Saved data entries
=== Section Start ===
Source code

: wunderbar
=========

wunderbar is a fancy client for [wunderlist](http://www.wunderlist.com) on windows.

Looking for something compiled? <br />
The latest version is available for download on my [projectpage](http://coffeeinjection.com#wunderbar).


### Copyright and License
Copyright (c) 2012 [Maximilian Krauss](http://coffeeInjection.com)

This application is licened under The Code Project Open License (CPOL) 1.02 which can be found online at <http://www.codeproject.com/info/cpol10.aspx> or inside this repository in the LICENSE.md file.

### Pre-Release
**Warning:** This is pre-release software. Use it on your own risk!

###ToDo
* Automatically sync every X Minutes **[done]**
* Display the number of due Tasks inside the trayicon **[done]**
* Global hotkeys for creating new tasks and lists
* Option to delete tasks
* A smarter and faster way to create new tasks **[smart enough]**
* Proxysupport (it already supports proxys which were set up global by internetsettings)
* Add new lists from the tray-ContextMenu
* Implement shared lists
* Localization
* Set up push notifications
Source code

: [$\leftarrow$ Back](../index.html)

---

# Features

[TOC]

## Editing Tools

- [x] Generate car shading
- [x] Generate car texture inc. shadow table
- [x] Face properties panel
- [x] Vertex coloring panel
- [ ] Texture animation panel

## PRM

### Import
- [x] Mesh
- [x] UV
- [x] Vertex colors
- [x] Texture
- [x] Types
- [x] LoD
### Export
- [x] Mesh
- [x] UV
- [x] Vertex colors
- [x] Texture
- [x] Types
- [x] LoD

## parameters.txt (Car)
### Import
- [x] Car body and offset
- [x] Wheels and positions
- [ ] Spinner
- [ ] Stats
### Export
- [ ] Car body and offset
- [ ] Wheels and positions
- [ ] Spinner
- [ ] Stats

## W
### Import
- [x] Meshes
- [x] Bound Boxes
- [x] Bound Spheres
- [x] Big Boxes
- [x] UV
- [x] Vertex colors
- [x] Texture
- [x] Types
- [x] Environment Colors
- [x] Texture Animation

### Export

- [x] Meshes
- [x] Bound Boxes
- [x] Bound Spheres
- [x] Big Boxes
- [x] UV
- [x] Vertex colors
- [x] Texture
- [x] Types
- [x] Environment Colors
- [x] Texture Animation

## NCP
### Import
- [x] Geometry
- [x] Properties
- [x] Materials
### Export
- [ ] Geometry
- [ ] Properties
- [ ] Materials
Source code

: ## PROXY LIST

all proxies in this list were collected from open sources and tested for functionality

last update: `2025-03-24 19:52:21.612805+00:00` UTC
=== Section End ===
EXERCISE INSTRUCTIONS: Please transcribe each of the entries, exactly as written.

EXERCISE RESPONSE:
Source code

: wunderbar
=========

wunderbar is a fancy client for [wunderlist](http://www.wunderlist.com) on windows.

Looking for something compiled? <br />
The latest version is available for download on my [projectpage](http://coffeeinjection.com#wunderbar).


### Copyright and License
Copyright (c) 2012 [Maximilian Krauss](http://coffeeInjection.com)

This application is licened under The Code Project Open License (CPOL) 1.02 which can be found online at <http://www.codeproject.com/info/cpol10.aspx> or inside this repository in the LICENSE.md file.

### Pre-Release
**Warning:** This is pre-release software. Use it on your own risk!

###ToDo
* Automatically sync every X Minutes **[done]**
* Display the number of due Tasks inside the trayicon **[done]**
* Global hotkeys for creating new tasks and lists
* Option to delete tasks
* A smarter and faster way to create new tasks **[smart enough]**
* Proxysupport (it already supports proxys which were set up global by internetsettings)
* Add new lists from the tray-ContextMenu
* Implement shared lists
* Localization
* Set up push notifications
Source code

: [$\leftarrow$ Back](../index.html)

---

# Features

[TOC]

## Editing Tools

- [x] Generate car shading
- [x] Generate car texture inc. shadow table
- [x] Face properties panel
- [x] Vertex coloring panel
- [ ] Texture animation panel

## PRM

### Import
- [x] Mesh
- [x] UV
- [x] Vertex colors
- [x] Texture
- [x] Types
- [x] LoD
### Export
- [x] Mesh
- [x] UV
- [x] Vertex colors
- [x] Texture
- [x] Types
- [x] LoD

## parameters.txt (Car)
### Import
- [x] Car body and offset
- [x] Wheels and positions
- [ ] Spinner
- [ ] Stats
### Export
- [ ] Car body and offset
- [ ] Wheels and positions
- [ ] Spinner
- [ ] Stats

## W
### Import
- [x] Meshes
- [x] Bound Boxes
- [x] Bound Spheres
- [x] Big Boxes
- [x] UV
- [x] Vertex colors
- [x] Texture
- [x] Types
- [x] Environment Colors
- [x] Texture Animation

### Export

- [x] Meshes
- [x] Bound Boxes
- [x] Bound Spheres
- [x] Big Boxes
- [x] UV
- [x] Vertex colors
- [x] Texture
- [x] Types
- [x] Environment Colors
- [x] Texture Animation

## NCP
### Import
- [x] Geometry
- [x] Properties
- [x] Materials
### Export
- [ ] Geometry
- [ ] Properties
- [ ] Materials
Source code

: ## PROXY LIST

all proxies in this list were collected from open sources and tested for functionality

last update: `2025-03-24 19:52:21.612805+00:00` UTC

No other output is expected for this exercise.